Premier League strugglers Wolverhampton Wanderers turned to former assistant manager Terry Connor to guide them for the rest of the season on Friday after failing to appoint one of the bigger names who had been linked to the job.

The club, third from bottom in the table, had put Connor in temporary charge after Mick McCarthy's sacking last week while they looked for a new manager before handing over the reins to him for the remaining 13 games of the season.

"Since we made the difficult decision to part company with Mick, we have been through a diligent process of assessing potential candidates," chairman Steve Morgan said on the club website.

"Having spoken to a number of people we have drawn that process to a close and myself and the board are unanimous that Terry is the right man to lead the club for the remainder of the season."

Those who have turned down the job, according to widespread reports in the British media, include former Charlton Athletic manager Alan Curbishley, ex-Rangers and Everton boss Walter Smith and Steve Bruce, who recently left Sunderland.
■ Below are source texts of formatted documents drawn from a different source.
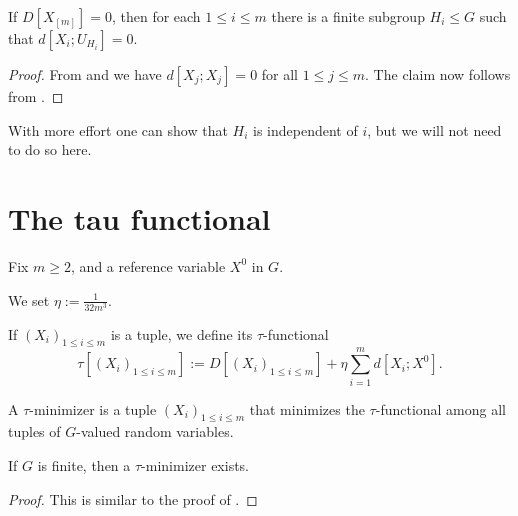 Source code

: \begin{proposition}[Vanishing]\label{multi-zero}\leanok
If $D[X_{[m]}]=0$, then for each $1 \leq i \leq m$ there is a finite subgroup $H_i \leq G$ such that $d[X_i; U_{H_i}] = 0$.
\end{proposition}

\begin{proof}\leanok  From  and  we have $d[X_j; X_j]=0$ for all $1 \leq j \leq m$.  The claim now follows from .
\end{proof}

With more effort one can show that $H_i$ is independent of $i$, but we will not need to do so here.

\section{The tau functional}

Fix $m \geq 2$, and a reference variable $X^0$ in $G$.

\begin{definition}[$\eta$]\label{eta-def-multi}\leanok
We set $\eta := \frac{1}{32m^3}$.
\end{definition}

\begin{definition}\label{tau-def-multi}\leanok  If $(X_i)_{1 \leq i \leq m}$ is a tuple, we define its $\tau$-functional
$$ \tau[ (X_i)_{1 \leq i \leq m}] := D[(X_i)_{1 \leq i \leq m}] + \eta \sum_{i=1}^m d[X_i; X^0].$$
\end{definition}

\begin{definition}\label{tau-min-multi}\leanok  A $\tau$-minimizer is a tuple $(X_i)_{1 \leq i \leq m}$ that minimizes the $\tau$-functional among all tuples of $G$-valued random variables.
\end{definition}

\begin{proposition}\label{tau-min-exist-multi}\leanok  If $G$ is finite, then a $\tau$-minimizer exists.
\end{proposition}

\begin{proof}\leanok This is similar to the proof of .
\end{proof}

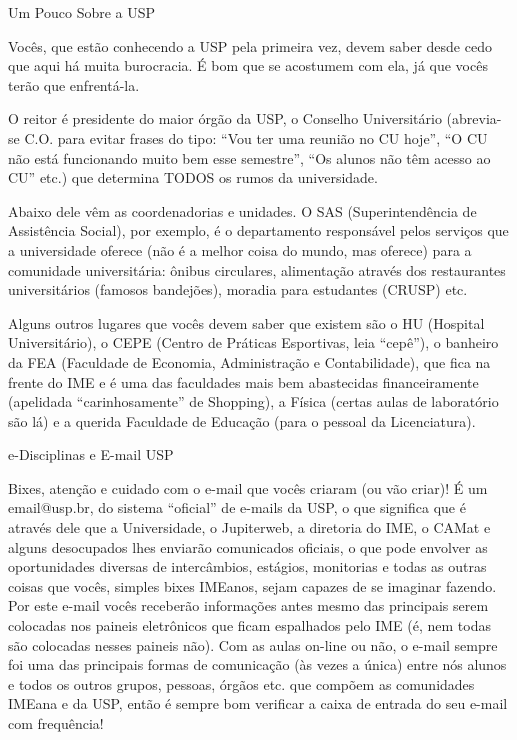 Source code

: \begin{secao}{Um Pouco Sobre a USP}

Vocês, que estão conhecendo a USP pela primeira vez, devem saber desde cedo que aqui
há muita burocracia. É bom que se acostumem com ela, já que vocês terão que enfrentá-la.

O reitor é presidente do maior órgão da USP, o Conselho Universitário (abrevia-se
C.O. para evitar frases do tipo: ``Vou ter uma reunião no CU hoje'', ``O CU não
está funcionando muito bem esse semestre'', ``Os alunos não têm acesso ao CU''
etc.) que determina TODOS os rumos da universidade.

Abaixo dele vêm as coordenadorias e unidades. O SAS (Superintendência de Assistência Social),
por exemplo, é o departamento responsável pelos serviços
que a universidade oferece (não é a melhor coisa do mundo, mas oferece) para a
comunidade universitária: ônibus circulares, alimentação através dos restaurantes
universitários (famosos bandejões), moradia para estudantes (CRUSP) etc.

Alguns outros lugares que vocês devem saber que existem são o HU (Hospital
Universitário), o CEPE (Centro de Práticas Esportivas, leia ``cepê''), o banheiro
da FEA (Faculdade de Economia, Administração e Contabilidade), que fica na
frente do IME e é uma das faculdades mais bem abastecidas financeiramente
(apelidada ``carinhosamente'' de Shopping), a Física (certas aulas de laboratório são lá)
 e a querida Faculdade de Educação (para o pessoal da Licenciatura).

\begin{subsecao}{e-Disciplinas e E-mail USP}

Bixes, atenção e cuidado com o e-mail que vocês criaram (ou vão criar)! É um
email@usp.br, do sistema ``oficial'' de e-mails da USP, o que significa que é
através dele que a Universidade, o Jupiterweb, a diretoria do IME, o CAMat e
alguns desocupados lhes enviarão comunicados oficiais, o que pode envolver as
oportunidades diversas de intercâmbios, estágios, monitorias e todas as outras coisas
que vocês, simples bixes IMEanos, sejam capazes de se imaginar fazendo. Por este e-mail
vocês receberão informações antes mesmo das principais serem colocadas nos paineis eletrônicos que
ficam espalhados pelo IME (é, nem todas são colocadas nesses paineis não).
Com as aulas on-line ou não, o e-mail sempre foi uma das principais formas de
comunicação (às vezes a única) entre nós alunos e todos os outros grupos, pessoas,
órgãos etc. que compõem as comunidades IMEana e da USP, então é sempre bom verificar
a caixa de entrada do seu e-mail com frequência! 


\end{subsecao}
\end{secao}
Instead, the task of engineering top-flight survival has been given to a man who has been at the club for 13 years and has served under four different managers.

"This is a decisive step, which creates certainty, and the players are fully behind it," Morgan said.

"As a club, whether that be staff or supporters, we now all need to unite behind Terry and the players and secure as many points as possible over the next 13 games."

One of England's top clubs in the 1950s, winning the title in 1954, 1958 and 1959, Wolves later fell as low as the fourth division in the late 1980s before climbing back to the top.

They had one season in the Premier League in 2003-04 before returning to the second tier until McCarthy took them back in 2009. They started this season well, winning their opening two games but have won only three league matches since then.

Wolves travel to Newcastle United for a league game on Saturday.